By Hill Douglas, Staff Writer
When most little kids are learning to play sports they start with something like soccer or basketball, but not R.J. Reynolds sophomore Slade Parsons. At just four years old, he was already racing go-carts and finding a passion that he still holds on to over 10 years later. Parsons loves to race.
“My dad took me to a race one night and I thought it was really cool,” Parsons said, recounting his earliest memories of the sport. “I’ve just wanted to do it ever since.”
Now that he is older, Parsons has moved up from go-carts to racing dirt modified cars in the South Eastern Crate Association (SECA). Parsons races at tracks all over North Carolina and Virginia, but mostly at Friendship Motor Speedway in Elkin, N.C.

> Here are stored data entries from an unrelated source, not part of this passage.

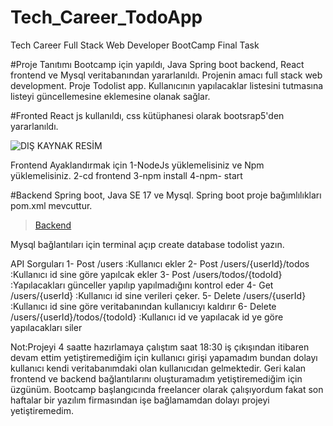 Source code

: # Tech_Career_TodoApp
 Tech Career Full Stack Web Developer BootCamp Final Task


 #Proje Tanıtımı
 Bootcamp için yapıldı, Java Spring boot backend, React frontend ve Mysql veritabanından yararlanıldı. Projenin amacı full stack web development.
 Proje Todolist app. Kullanıcının yapılacaklar listesini tutmasına listeyi güncellemesine eklemesine olanak sağlar.

 #Fronted
 React js kullanıldı, css kütüphanesi olarak bootsrap5'den yararlanıldı.
 
 ![DIŞ KAYNAK RESİM](https://imgur.com/gallery/oXDhS1f)

 Frontend Ayaklandırmak için 
 1-NodeJs yüklemelisiniz ve Npm yüklemelisiniz.
 2-cd frontend
 3-npm install
 4-npm- start


 #Backend
 Spring boot, Java SE 17 ve Mysql. Spring boot proje bağımlılıkları pom.xml mevcuttur.
 
<blockquote class="imgur-embed-pub" lang="en" data-id="a/WO9ASfo"  ><a href="//imgur.com/a/WO9ASfo">Backend</a></blockquote><script async src="//s.imgur.com/min/embed.js" charset="utf-8"></script>

  Mysql bağlantıları için terminal açıp create database todolist yazın.

API Sorguları
1- Post /users :Kullanıcı ekler
2- Post /users/{userId}/todos :Kullanıcı id sine göre yapılcak ekler
3- Post /users/todos/{todoId} :Yapılacakları günceller yapılıp yapılmadığını kontrol eder
4- Get /users/{userId} :Kullanıcı id sine verileri çeker.
5- Delete /users/{userId} :Kullanıcı id sine göre veritabanından kullanıcıyı kaldırır
6- Delete /users/{userId}/todos/{todoId} :Kullanıcı id ve yapılacak id ye göre yapılacakları siler


Not:Projeyi 4 saatte hazırlamaya çalıştım saat 18:30 iş çıkışından itibaren devam ettim yetiştiremediğim için kullanıcı girişi yapamadım bundan dolayı kullanıcı kendi veritabanımdaki olan kullanıcıdan gelmektedir. Geri kalan frontend ve backend bağlantılarını oluşturamadım yetiştiremediğim için üzgünüm. Bootcamp başlangıcında freelancer olarak çalışıyordum fakat son haftalar bir yazılım firmasından işe bağlamamdan dolayı projeyi yetiştiremedim.
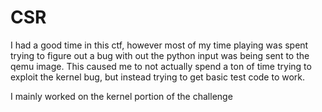 # CSR
I had a good time in this ctf, however most of my time playing was spent trying to figure out a bug with out the python input was being sent to the qemu image. This caused me to not actually spend a ton of time trying to exploit the kernel bug, but instead trying to get basic test code to work.

I mainly worked on the kernel portion of the challenge

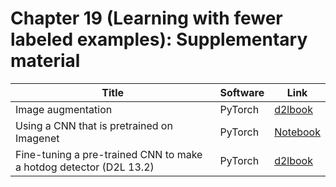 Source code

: # Chapter 19 (Learning with fewer labeled examples): Supplementary material
|Title|Software|Link|
-|-|-
|Image augmentation|PyTorch|[d2lbook](https://colab.research.google.com/github/probml/probml-notebooks/blob/master/notebooks-d2l/image_augmentation_torch.ipynb)
|Using a CNN that is pretrained on Imagenet|PyTorch|[Notebook](https://colab.research.google.com/github/probml/probml-notebooks/blob/master/notebooks/pre_trained_image_classifier_torch.ipynb)
|Fine-tuning a pre-trained CNN to make a hotdog detector (D2L 13.2)|PyTorch|[d2lbook](https://colab.research.google.com/github/probml/probml-notebooks/blob/master/notebooks-d2l/finetune_cnn_torch.ipynb) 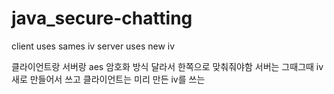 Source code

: # java_secure-chatting

client uses sames iv
server uses new iv

클라이언트랑 서버랑 aes 암호화 방식 달라서 한쪽으로 맞춰줘야함
서버는 그때그때 iv 새로 만들어서 쓰고
클라이언트는 미리 만든 iv를 쓰는 
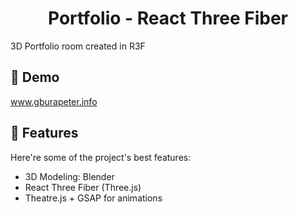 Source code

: <h1 align="center" id="title">Portfolio - React Three Fiber</h1>

<p id="description">3D Portfolio room created in R3F</p>

<h2>🚀 Demo</h2>

www.gburapeter.info

  
  
<h2>🧐 Features</h2>

Here're some of the project's best features:

*   3D Modeling: Blender
*   React Three Fiber (Three.js)
*   Theatre.js + GSAP for animations
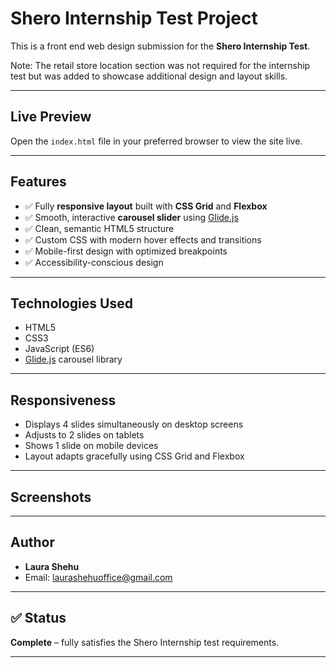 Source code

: # Shero Internship Test Project

This is a front end web design submission for the **Shero Internship Test**.

Note: The retail store location section was not required for the internship test but was added to showcase additional design and layout skills.

---

## Live Preview

Open the `index.html` file in your preferred browser to view the site live.

---

## Features

- ✅ Fully **responsive layout** built with **CSS Grid** and **Flexbox**
- ✅ Smooth, interactive **carousel slider** using [Glide.js](https://glidejs.com/)
- ✅ Clean, semantic HTML5 structure
- ✅ Custom CSS with modern hover effects and transitions
- ✅ Mobile-first design with optimized breakpoints
- ✅ Accessibility-conscious design

---

## Technologies Used

- HTML5
- CSS3
- JavaScript (ES6)
- [Glide.js](https://glidejs.com/) carousel library

---

## Responsiveness

- Displays 4 slides simultaneously on desktop screens
- Adjusts to 2 slides on tablets
- Shows 1 slide on mobile devices
- Layout adapts gracefully using CSS Grid and Flexbox

---

## Screenshots

---

## Author

- **Laura Shehu**
- Email: [laurashehuoffice@gmail.com](mailto:laurashehuoffice@gmail.com)

---

## ✅ Status

**Complete** – fully satisfies the Shero Internship test requirements.

---
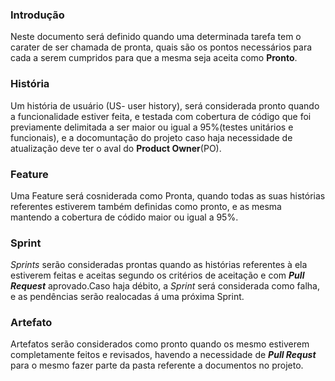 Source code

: 
### Introdução
Neste documento será definido quando uma determinada tarefa tem o carater de ser chamada de pronta, quais são os pontos necessários para cada a serem cumpridos para que a mesma seja aceita como **Pronto**.

### História
Um história de usuário (US- user history), será considerada pronto quando a funcionalidade estiver feita, e testada com cobertura de código que foi previamente delimitada a ser maior ou igual a 95%(testes unitários e funcionais), e a docomuntação do projeto caso haja necessidade de atualização deve ter o aval do **Product Owner**(PO).

### Feature
Uma Feature será cosniderada como Pronta, quando todas as suas histórias referentes estiverem também definidas como pronto, e as mesma mantendo a cobertura de códido maior ou igual a 95%.

### Sprint

_Sprints_ serão consideradas prontas quando as histórias referentes à ela estiverem feitas e aceitas segundo os critérios de aceitação e com **_Pull Request_**  aprovado.Caso haja débito, a _Sprint_ será considerada como falha, e as pendências serão realocadas á uma próxima Sprint.

### Artefato
Artefatos serão considerados como pronto quando os mesmo estiverem completamente feitos e revisados, havendo a necessidade de **_Pull Requst_** para o mesmo fazer parte da pasta referente a documentos no projeto.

Being an athlete at Reynolds that does not participate in a school sport, his accomplishments have often gone overlooked, but that does not mean they are not worthy of attention. Parsons may be RJR’s best kept secret.
Even at such a young age, Parsons is respected in the racing world. When asked about Parsons, Jason Atkins from SECA only had positive things to say about the already accomplished driver.
“Slade Parsons is an active driver and member of our organization who scored the biggest win of his dirt racing career at the OneDirt.com World Short Track Championship at the Dirt Track in Charlotte,” Atkins stated.
Parsons did indeed win the biggest race of his career on October 22, but he is not satisfied yet and still plans on moving up in the racing world.
“I want to move up to NASCAR in a year or two,” Parsons said.
Parsons has managed to maintain a very humble persona and hold onto other interests as well, even through all his success.
“He is very humble,” Reynolds Guitar teacher Michael Chamis attested. “He is really into music as well.”
Chamis believes Parsons is so passionate about both music and racing because the two endeavors have similarities.
“I guess [racing and music] do go together in a way. It’s sort of a performance, an individual discipline, but yet a team effort kind of thing. In a way there are some parallels,” Chamis explained.
The difference is that Parsons might see music as more of a hobby than racing. He aspires to race professional NASCAR eventually, but there is not a particular driver he admires most or models his racing after. Parsons is doing things his own way.
The young driver knows he could not be where he is today in racing if it wasn’t for two very important and influential people.
“My parents have been the ones who have supported me all the way through,” Parsons says, accrediting his parents as the biggest influences in his racing career.
It is obvious that Parsons is very passionate about racing, but at the root of his passion there is one thing that ultimately keeps him in the sport: his need for speed.
“I just love the speed,” Parsons said.